Depuis Sofia jusqu’aux rives de la Manche, le même récit remonte : des espions russes exploitent les routes migratoires, épaulés par des filières criminelles, pour fragiliser l’Union européenne. Cette stratégie d’ingérence par les flux humains s’appuie sur des points de pression (frontière Bulgarie–Turquie, Balkans, Manche) et prospère sur la plasticité des systèmes d’asile. À l’arrière-plan, le SVR et des composantes du GRU — dont l’unité 29155 — orchestrent une guerre sans uniforme : faire affluer, déstabiliser, polariser. Les États crient à l’attaque hybride ; les réseaux de solidarité locale disent sauver des vies.

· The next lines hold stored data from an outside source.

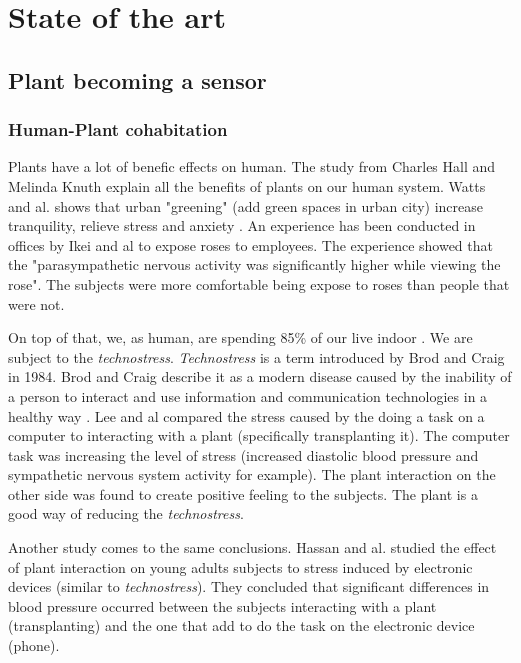 \section{State of the art}

\subsection{Plant becoming a sensor}

\subsubsection{Human-Plant cohabitation}

Plants have a lot of benefic effects on human. The study from Charles Hall and Melinda Knuth \cite{hallUpdateLiteratureSupporting2019}
explain all the benefits of plants on our human system.
Watts and al. shows that urban "greening" (add green spaces in urban city)
increase tranquility, relieve stress and anxiety \cite{wattsEffectsGreeningUrban2017}.
An experience has been conducted in offices by Ikei and al \cite{ikeiPhysiologicalPsychologicalRelaxing2014}
to expose roses to employees. The experience showed that the "parasympathetic nervous activity was significantly higher while viewing the rose".
The subjects were more comfortable
being expose to roses than people that were not.

On top of that, we, as human, are spending 85\% of our live indoor \cite{leeInteractionIndoorPlants2015}. We are subject to the
\textit{technostress}. \textit{Technostress} is a term introduced by Brod and Craig \cite{brod1984technostress} in 1984.
Brod and Craig describe it as a modern disease caused by the inability of a person to interact and use information and communication technologies
in a healthy way \cite{ayyagariTechnostressTechnologicalAntecedents2011}. Lee and al \cite{leeInteractionIndoorPlants2015} compared
the stress caused by the doing a task on a computer to interacting with a plant (specifically transplanting it).
The computer task was increasing the level of stress (increased diastolic blood pressure and sympathetic nervous system activity for example).
The plant interaction on the other side was found to create positive feeling to the subjects. The plant is a good way of reducing
the \textit{technostress}.

Another study comes to the same conclusions. Hassan and al. \cite{hassanEffectsPlantActivity2018}
studied the effect of plant interaction on young adults subjects to
stress induced by electronic devices (similar to \textit{technostress}).
They concluded that significant differences in blood pressure occurred
between the subjects interacting with a plant (transplanting) and the
one that add to do the task on the electronic device (phone).

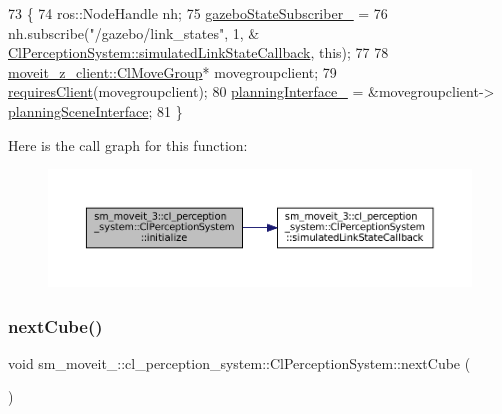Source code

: \begin{DoxyCode}
73   \{
74     ros::NodeHandle nh;
75     \hyperlink{classsm__moveit__3_1_1cl__perception__system_1_1ClPerceptionSystem_a66371d7b71709d9286e63ee92f6507c5}{gazeboStateSubscriber\_} =
76         nh.subscribe(\textcolor{stringliteral}{"/gazebo/link\_states"}, 1, &
      \hyperlink{classsm__moveit__3_1_1cl__perception__system_1_1ClPerceptionSystem_a540c3a50c29e6ec58f6fcd7e993d9dff}{ClPerceptionSystem::simulatedLinkStateCallback}, \textcolor{keyword}{this});
77     
78     \hyperlink{classmoveit__z__client_1_1ClMoveGroup}{moveit\_z\_client::ClMoveGroup}* movegroupclient;
79     \hyperlink{classsmacc_1_1ISmaccClient_a7a9990a2f3e35d547671188d69fee520}{requiresClient}(movegroupclient);
80     \hyperlink{classsm__moveit__3_1_1cl__perception__system_1_1ClPerceptionSystem_aa59191e3993ffbfc8e8332f76d727259}{planningInterface\_} = &movegroupclient->
      \hyperlink{classmoveit__z__client_1_1ClMoveGroup_a21c879b2683286aa21ce68f40195b4b5}{planningSceneInterface};
81   \}
\end{DoxyCode}
Here is the call graph for this function\+:
\nopagebreak
\begin{figure}[H]
\begin{center}
\leavevmode
\includegraphics[width=350pt]{classsm__moveit__3_1_1cl__perception__system_1_1ClPerceptionSystem_a852bf07fda7da87e7bb4ad9336e25042_cgraph}
\end{center}
\end{figure}
\mbox{\label{classsm__moveit__3_1_1cl__perception__system_1_1ClPerceptionSystem_a35d80131bec4a63ab939667865e7d08d}} 
\subsubsection{\texorpdfstring{next\+Cube()}{nextCube()}}
{\footnotesize\ttfamily void sm\+\_\+moveit\+\_\+::cl\+\_\+perception\+\_\+system\+::\+Cl\+Perception\+System\+::next\+Cube (\begin{DoxyParamCaption}{ }\end{DoxyParamCaption})\hspace{0.3cm}{\ttfamily [inline]}}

Ce que disent les autorités — et ce que montrent les chiffres
Le ministre bulgare de l’Intérieur Daniel Mitov affirme disposer de preuves de liens entre agents russes et réseaux de passeurs : repérage de brèches, itinéraires conseillés, exploitation des failles juridiques de l’asile. À Londres, la cheffe du Foreign Office Yvette Cooper parle d’« acteurs étatiques hostiles » et réunit des partenaires des Balkans occidentaux pour frapper les filières. En 2025, les traversées par petits bateaux au Royaume-Uni approchent les records ; côté bulgaro-turc, les interpellations bondissent. Le signal est clair : la pression est structurelle, l’adaptation des réseaux rapide.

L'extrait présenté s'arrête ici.